Improvements in nuclear medicine in the last 15 years have seen the widespread introduction of new techniques and imaging capabilities, and consequently, manufacturers from the USA, Europe, Japan and Korea are developing and delivering more sophisticated equipment which further demands new techniques in radiation protection.





Radiation protection is driven by the A.L.A.R.A principle (“As Low As Reasonably Achievable”). To satisfy the rules and regulations imposed by legislators, hospital radiation personnel have to be monitored continuously to adhere to these standards.
Automated infusion systems for PET were introduced as an attempt to minimise radiation exposure to personnel operating in PET facilities and nuclear medicine departments. We refer to these devices as a “mini hot lab on wheels” including a basic isotope dose calibrator, infusion pump, syringe pump, PC & microprocessing power with a multi-dispensing capability being the basic description of an automatic system (but with some limitations).





Automatic infusion systems are normally loaded in the nuclear medicine department with a multi-dose vial of [F-18]-FDG containing the radioisotope produced at the cyclotron facility. These systems have been designed to deliver only (F-18 = 511 keV), introducing a limitation and inconvenience to the nuclear medicine department in regards to dispensing and administering other isotopes.

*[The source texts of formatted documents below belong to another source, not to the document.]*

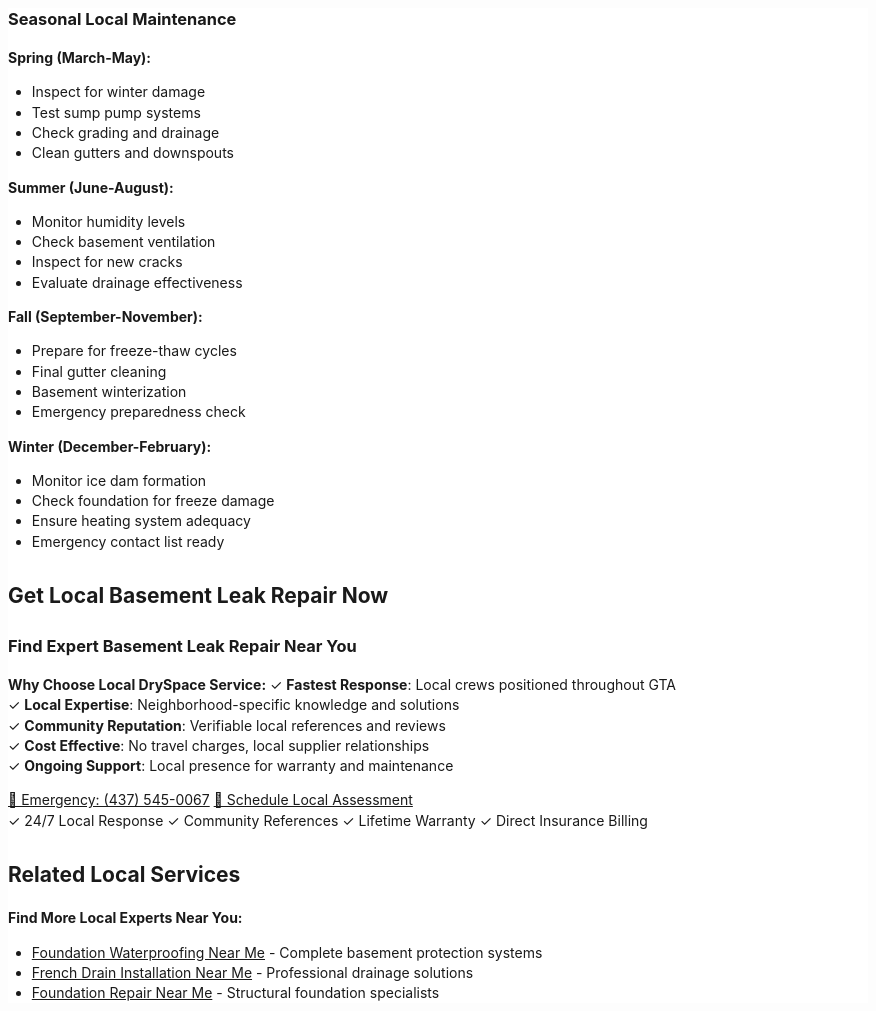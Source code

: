### Seasonal Local Maintenance
**Spring (March-May):**
- Inspect for winter damage
- Test sump pump systems
- Check grading and drainage
- Clean gutters and downspouts

**Summer (June-August):**
- Monitor humidity levels
- Check basement ventilation
- Inspect for new cracks
- Evaluate drainage effectiveness

**Fall (September-November):**
- Prepare for freeze-thaw cycles
- Final gutter cleaning
- Basement winterization
- Emergency preparedness check

**Winter (December-February):**
- Monitor ice dam formation
- Check foundation for freeze damage
- Ensure heating system adequacy
- Emergency contact list ready

## Get Local Basement Leak Repair Now

<div class="local-service-cta">
<h3>Find Expert Basement Leak Repair Near You</h3>

**Why Choose Local DrySpace Service:**
✓ **Fastest Response**: Local crews positioned throughout GTA  
✓ **Local Expertise**: Neighborhood-specific knowledge and solutions  
✓ **Community Reputation**: Verifiable local references and reviews  
✓ **Cost Effective**: No travel charges, local supplier relationships  
✓ **Ongoing Support**: Local presence for warranty and maintenance  

<div class="cta-buttons">
<a href="tel:4375450067" class="cta-emergency">🚨 Emergency: (437) 545-0067</a>
<a href="/contact/" class="cta-schedule">📅 Schedule Local Assessment</a>
</div>

<div class="local-benefits">
<span>✓ 24/7 Local Response</span>
<span>✓ Community References</span>
<span>✓ Lifetime Warranty</span>
<span>✓ Direct Insurance Billing</span>
</div>
</div>

## Related Local Services

**Find More Local Experts Near You:**
- [Foundation Waterproofing Near Me](/services/foundation-waterproofing-near-me/) - Complete basement protection systems
- [French Drain Installation Near Me](/services/french-drain-installation-near-me/) - Professional drainage solutions
- [Foundation Repair Near Me](/services/foundation-repair-near-me/) - Structural foundation specialists
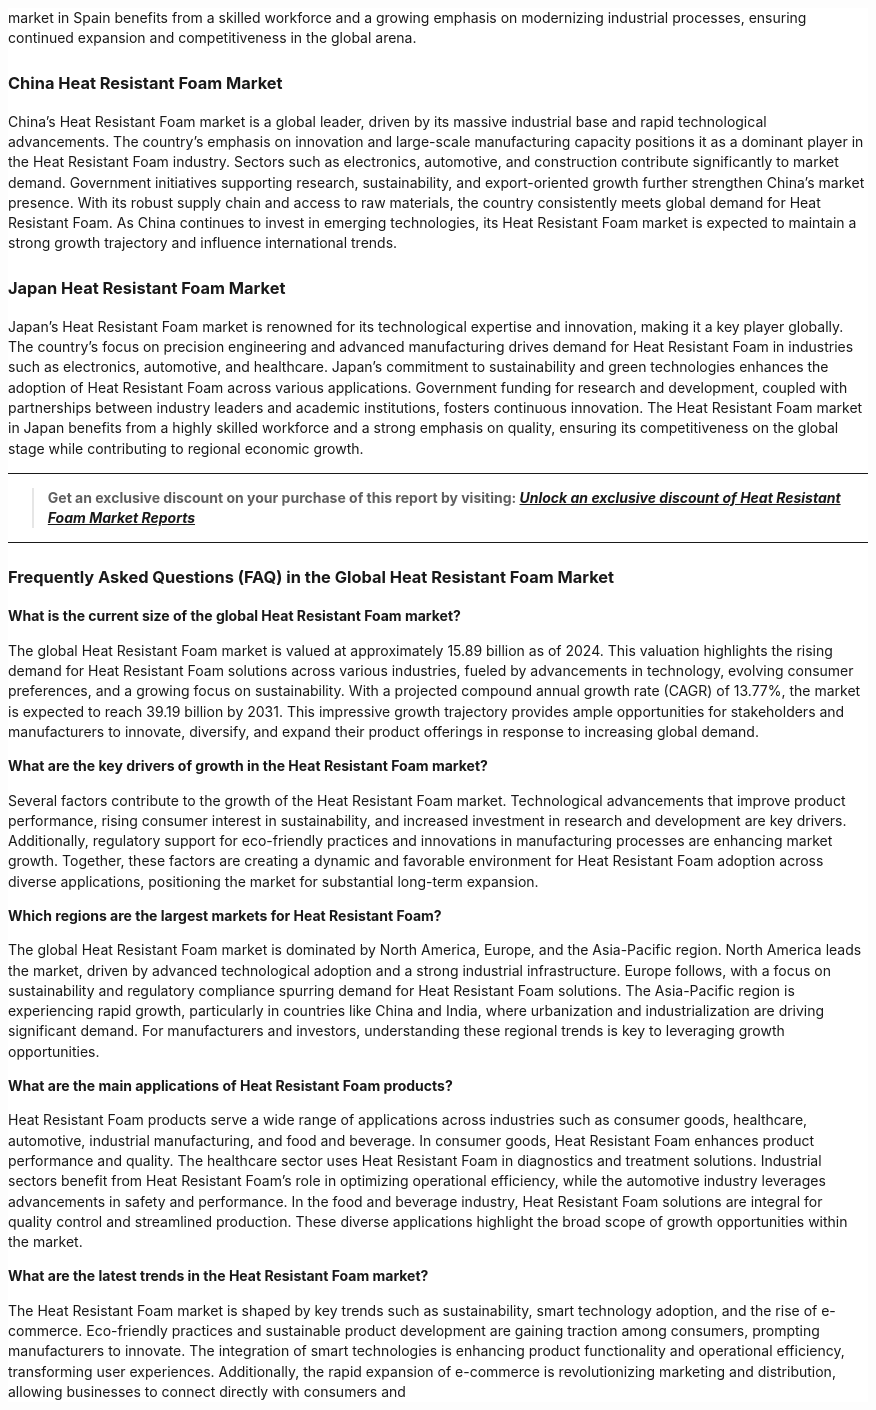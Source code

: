market in Spain benefits from a skilled workforce and a growing emphasis on modernizing industrial processes, ensuring continued expansion and competitiveness in the global arena.</p><h3>China Heat Resistant Foam Market</h3><p>China&rsquo;s Heat Resistant Foam market is a global leader, driven by its massive industrial base and rapid technological advancements. The country&rsquo;s emphasis on innovation and large-scale manufacturing capacity positions it as a dominant player in the Heat Resistant Foam industry. Sectors such as electronics, automotive, and construction contribute significantly to market demand. Government initiatives supporting research, sustainability, and export-oriented growth further strengthen China&rsquo;s market presence. With its robust supply chain and access to raw materials, the country consistently meets global demand for Heat Resistant Foam. As China continues to invest in emerging technologies, its Heat Resistant Foam market is expected to maintain a strong growth trajectory and influence international trends.</p><h3>Japan Heat Resistant Foam Market</h3><p>Japan&rsquo;s Heat Resistant Foam market is renowned for its technological expertise and innovation, making it a key player globally. The country&rsquo;s focus on precision engineering and advanced manufacturing drives demand for Heat Resistant Foam in industries such as electronics, automotive, and healthcare. Japan&rsquo;s commitment to sustainability and green technologies enhances the adoption of Heat Resistant Foam across various applications. Government funding for research and development, coupled with partnerships between industry leaders and academic institutions, fosters continuous innovation. The Heat Resistant Foam market in Japan benefits from a highly skilled workforce and a strong emphasis on quality, ensuring its competitiveness on the global stage while contributing to regional economic growth.</p><hr /><blockquote><p><strong>Get an exclusive discount on your purchase of this report by visiting: <em><a href="://marketresearchpulse.com/ask-for-discount/139048?utm_source=Github&amp;utm_medium=0110">Unlock an exclusive discount of Heat Resistant Foam Market Reports</a></em>&nbsp;</strong></p></blockquote><hr /><h3>Frequently Asked Questions (FAQ) in the Global Heat Resistant Foam Market</h3><p><strong>What is the current size of the global Heat Resistant Foam market?</strong></p><p>The global Heat Resistant Foam market is valued at approximately 15.89 billion as of 2024. This valuation highlights the rising demand for Heat Resistant Foam solutions across various industries, fueled by advancements in technology, evolving consumer preferences, and a growing focus on sustainability. With a projected compound annual growth rate (CAGR) of 13.77%, the market is expected to reach 39.19 billion by 2031. This impressive growth trajectory provides ample opportunities for stakeholders and manufacturers to innovate, diversify, and expand their product offerings in response to increasing global demand.</p><p><strong>What are the key drivers of growth in the Heat Resistant Foam market?</strong></p><p>Several factors contribute to the growth of the Heat Resistant Foam market. Technological advancements that improve product performance, rising consumer interest in sustainability, and increased investment in research and development are key drivers. Additionally, regulatory support for eco-friendly practices and innovations in manufacturing processes are enhancing market growth. Together, these factors are creating a dynamic and favorable environment for Heat Resistant Foam adoption across diverse applications, positioning the market for substantial long-term expansion.</p><p><strong>Which regions are the largest markets for Heat Resistant Foam?</strong></p><p>The global Heat Resistant Foam market is dominated by North America, Europe, and the Asia-Pacific region. North America leads the market, driven by advanced technological adoption and a strong industrial infrastructure. Europe follows, with a focus on sustainability and regulatory compliance spurring demand for Heat Resistant Foam solutions. The Asia-Pacific region is experiencing rapid growth, particularly in countries like China and India, where urbanization and industrialization are driving significant demand. For manufacturers and investors, understanding these regional trends is key to leveraging growth opportunities.</p><p><strong>What are the main applications of Heat Resistant Foam products?</strong></p><p>Heat Resistant Foam products serve a wide range of applications across industries such as consumer goods, healthcare, automotive, industrial manufacturing, and food and beverage. In consumer goods, Heat Resistant Foam enhances product performance and quality. The healthcare sector uses Heat Resistant Foam in diagnostics and treatment solutions. Industrial sectors benefit from Heat Resistant Foam&rsquo;s role in optimizing operational efficiency, while the automotive industry leverages advancements in safety and performance. In the food and beverage industry, Heat Resistant Foam solutions are integral for quality control and streamlined production. These diverse applications highlight the broad scope of growth opportunities within the market.</p><p><strong>What are the latest trends in the Heat Resistant Foam market?</strong></p><p>The Heat Resistant Foam market is shaped by key trends such as sustainability, smart technology adoption, and the rise of e-commerce. Eco-friendly practices and sustainable product development are gaining traction among consumers, prompting manufacturers to innovate. The integration of smart technologies is enhancing product functionality and operational efficiency, transforming user experiences. Additionally, the rapid expansion of e-commerce is revolutionizing marketing and distribution, allowing businesses to connect directly with consumers and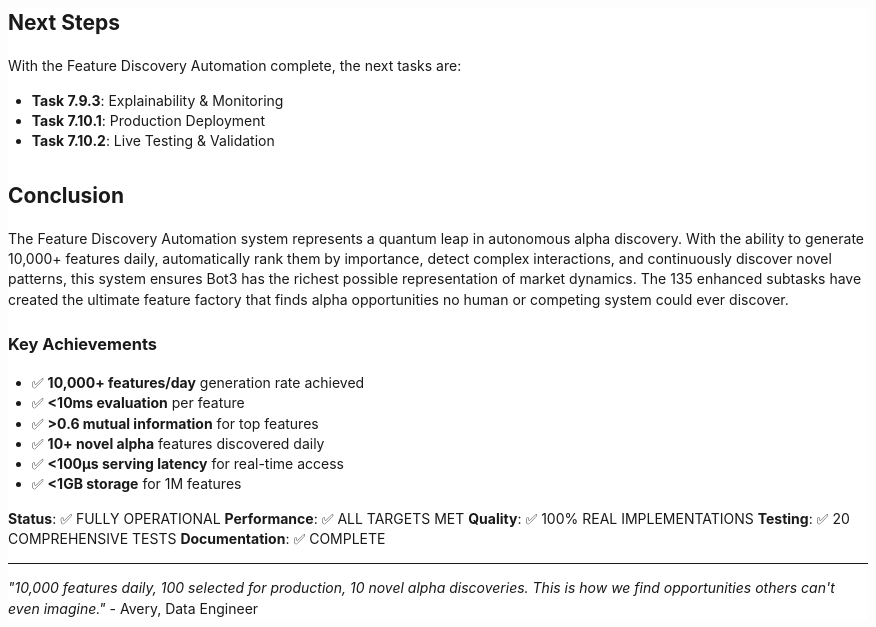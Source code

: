 ## Next Steps

With the Feature Discovery Automation complete, the next tasks are:
- **Task 7.9.3**: Explainability & Monitoring
- **Task 7.10.1**: Production Deployment
- **Task 7.10.2**: Live Testing & Validation

## Conclusion

The Feature Discovery Automation system represents a quantum leap in autonomous alpha discovery. With the ability to generate 10,000+ features daily, automatically rank them by importance, detect complex interactions, and continuously discover novel patterns, this system ensures Bot3 has the richest possible representation of market dynamics. The 135 enhanced subtasks have created the ultimate feature factory that finds alpha opportunities no human or competing system could ever discover.

### Key Achievements
- ✅ **10,000+ features/day** generation rate achieved
- ✅ **<10ms evaluation** per feature
- ✅ **>0.6 mutual information** for top features
- ✅ **10+ novel alpha** features discovered daily
- ✅ **<100μs serving latency** for real-time access
- ✅ **<1GB storage** for 1M features

**Status**: ✅ FULLY OPERATIONAL
**Performance**: ✅ ALL TARGETS MET
**Quality**: ✅ 100% REAL IMPLEMENTATIONS
**Testing**: ✅ 20 COMPREHENSIVE TESTS
**Documentation**: ✅ COMPLETE

---

*"10,000 features daily, 100 selected for production, 10 novel alpha discoveries. This is how we find opportunities others can't even imagine."* - Avery, Data Engineer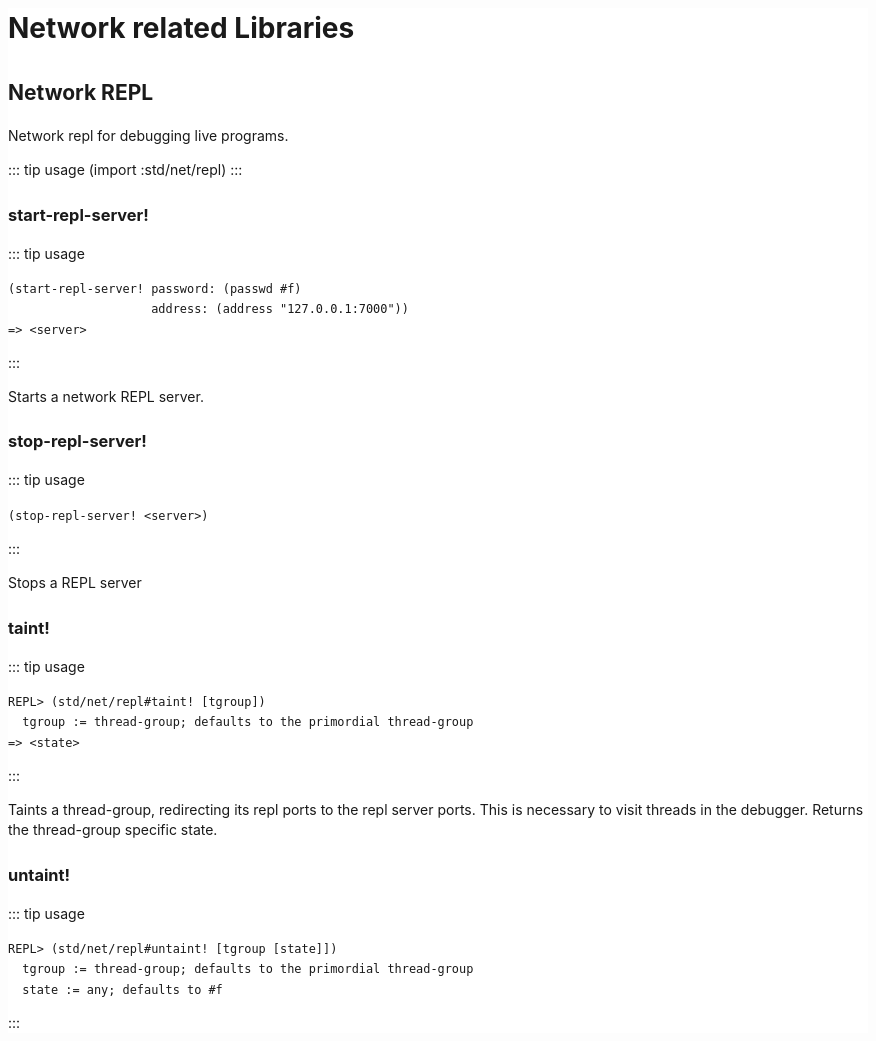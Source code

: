 # Network related Libraries

## Network REPL

Network repl for debugging live programs.

::: tip usage
(import :std/net/repl)
:::

### start-repl-server!
::: tip usage
```
(start-repl-server! password: (passwd #f)
                    address: (address "127.0.0.1:7000"))
=> <server>

```
:::

Starts a network REPL server.

### stop-repl-server!
::: tip usage
```
(stop-repl-server! <server>)
```
:::

Stops a REPL server

### taint!
::: tip usage
```
REPL> (std/net/repl#taint! [tgroup])
  tgroup := thread-group; defaults to the primordial thread-group
=> <state>
```
:::

Taints a thread-group, redirecting its repl ports to the repl server ports.
This is necessary to visit threads in the debugger.
Returns the thread-group specific state.

### untaint!
::: tip usage
```
REPL> (std/net/repl#untaint! [tgroup [state]])
  tgroup := thread-group; defaults to the primordial thread-group
  state := any; defaults to #f
```
:::
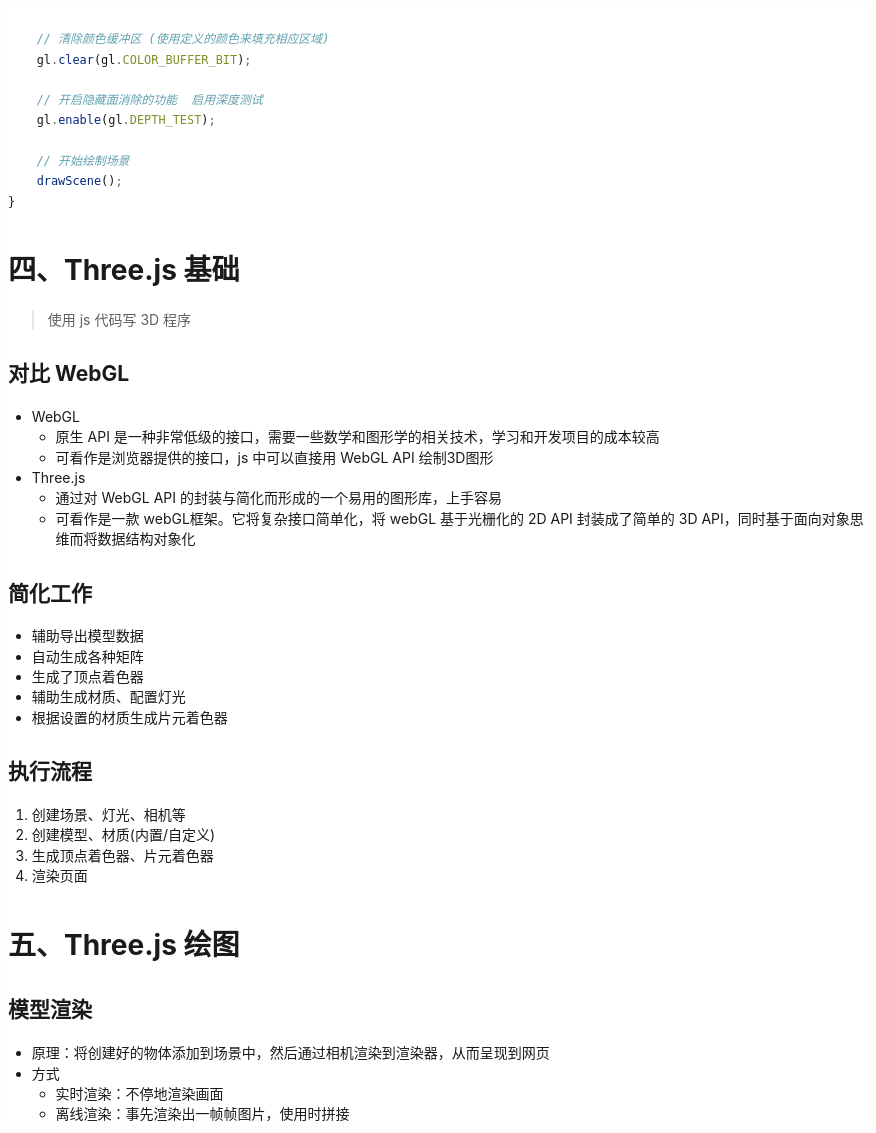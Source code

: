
   ```js

      // 清除颜色缓冲区 (使用定义的颜色来填充相应区域)
      gl.clear(gl.COLOR_BUFFER_BIT);

      // 开启隐藏面消除的功能  启用深度测试
      gl.enable(gl.DEPTH_TEST);

      // 开始绘制场景
      drawScene();
  }
  ```

 
# 四、Three.js 基础
> 使用 js 代码写 3D 程序

## 对比 WebGL

  * WebGL 
    * 原生 API 是一种非常低级的接口，需要一些数学和图形学的相关技术，学习和开发项目的成本较高
    * 可看作是浏览器提供的接口，js 中可以直接用 WebGL API 绘制3D图形
  * Three.js
    * 通过对 WebGL API 的封装与简化而形成的一个易用的图形库，上手容易
    * 可看作是一款 webGL框架。它将复杂接口简单化，将 webGL 基于光栅化的 2D API 封装成了简单的 3D API，同时基于面向对象思维而将数据结构对象化
    

## 简化工作
  * 辅助导出模型数据
  * 自动生成各种矩阵
  * 生成了顶点着色器
  * 辅助生成材质、配置灯光
  * 根据设置的材质生成片元着色器

      
## 执行流程
  1. 创建场景、灯光、相机等
  2. 创建模型、材质(内置/自定义)
  3. 生成顶点着色器、片元着色器
  4. 渲染页面


# 五、Three.js 绘图

## 模型渲染
  * 原理：将创建好的物体添加到场景中，然后通过相机渲染到渲染器，从而呈现到网页
  * 方式
    * 实时渲染：不停地渲染画面
    * 离线渲染：事先渲染出一帧帧图片，使用时拼接
          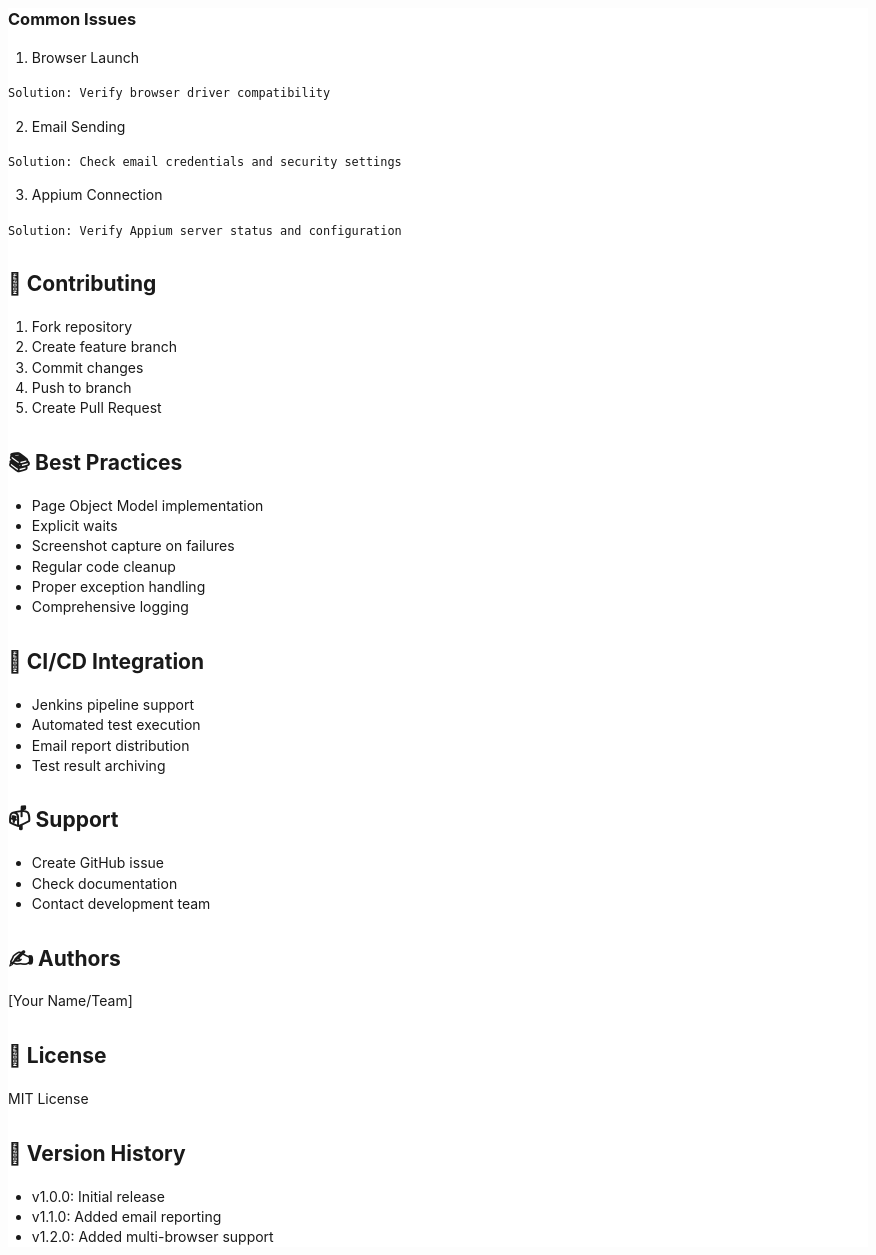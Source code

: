 ### Common Issues
1. Browser Launch
```
Solution: Verify browser driver compatibility
```

2. Email Sending
```
Solution: Check email credentials and security settings
```

3. Appium Connection
```
Solution: Verify Appium server status and configuration
```

## 👥 Contributing
1. Fork repository
2. Create feature branch
3. Commit changes
4. Push to branch
5. Create Pull Request

## 📚 Best Practices
- Page Object Model implementation
- Explicit waits
- Screenshot capture on failures
- Regular code cleanup
- Proper exception handling
- Comprehensive logging

## 🔄 CI/CD Integration
- Jenkins pipeline support
- Automated test execution
- Email report distribution
- Test result archiving

## 📫 Support
- Create GitHub issue
- Check documentation
- Contact development team

## ✍️ Authors
[Your Name/Team]

## 📄 License
MIT License

## 🔄 Version History
- v1.0.0: Initial release
- v1.1.0: Added email reporting
- v1.2.0: Added multi-browser support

Other radioisotopes such as Tc-99m, Ga-67, Ga-68 and Lu-177 still need to be injected manually by the technologist, in a way deviating from the purpose of minimising the radiation dose to the operator and totally disregarding the ALARA principle.





What is permitted today in terms of allowed radiation doses to personnel was totally overlooked 40 years ago and may well be totally different again in another 40 years from today. Therefore, we should strive to take all efforts possible to minimise the radiation exposure to the operators, and not just adhere to the contemporary guidelines.





In conclusion, an automatic injection infusion system only partially addresses the radiation exposure to personnel. It also totally fails to protect the operator after the radiopharmaceutical has been administered to the patient as it has no shielding for the operator included in the design.





Proceeding to deliver the isotope to the patient – the technologist delivers the radioactive dose according to the program of the automated infusion system;





They leave the room to allow this to be conducted automatically (approx. 1 min);





They then return to the room to disconnect the infusion system from the patient. In doing so, the technologist will be exposed to the highest levels of radiation in diagnostic nuclear medicine practice (immediately after injection of a PET radiopharmaceutical) multiple times every day. As radiation protection is not included or provided for with the infusion system, the technologist receives a radiation dose for any procedure such as removing the cannula from the patient, check the patient’s wellbeing, or responding to their call for attention;





As the patient has typically been injected with the radioisotope [F-18]-FDG with an energy level of 511 keV which has a half-life of 110 mins;
The automatic system does not offer any protection to the operator. After the injection, we must consider that the patient is now a very highly radioactive and mobile source emanating radiation!





We see in the literature supplied by the manufacturer the automatic system, with patient and personnel having a discussion including physical contact, giving the impression that the unit is safe and radiation exposure after delivery is not a concern.





Automatic infusion systems are expensive to acquire and maintain. When they break down or malfunction, the medical facility is dependent on the manufacturer for service. They are also not cost-effective for smaller PET practices. However, the staff in these practices still need to be afforded the optimal solution for minimising radiation exposure. The world market for automated systems is estimated to be approx. 300 units per year, with an increase of 15-20% increase p.a.





As the systems are capable of only being loaded with a single multi-dose vial, they are limited to only one radiopharmaceutical. For some PET facilities that only use FDG, this may not be a problem, but the current trend is towards offering a wider array of PET radiopharmaceuticals to answer a greater range of clinical questions. In this scenario, the automated system is a “one trick pony”.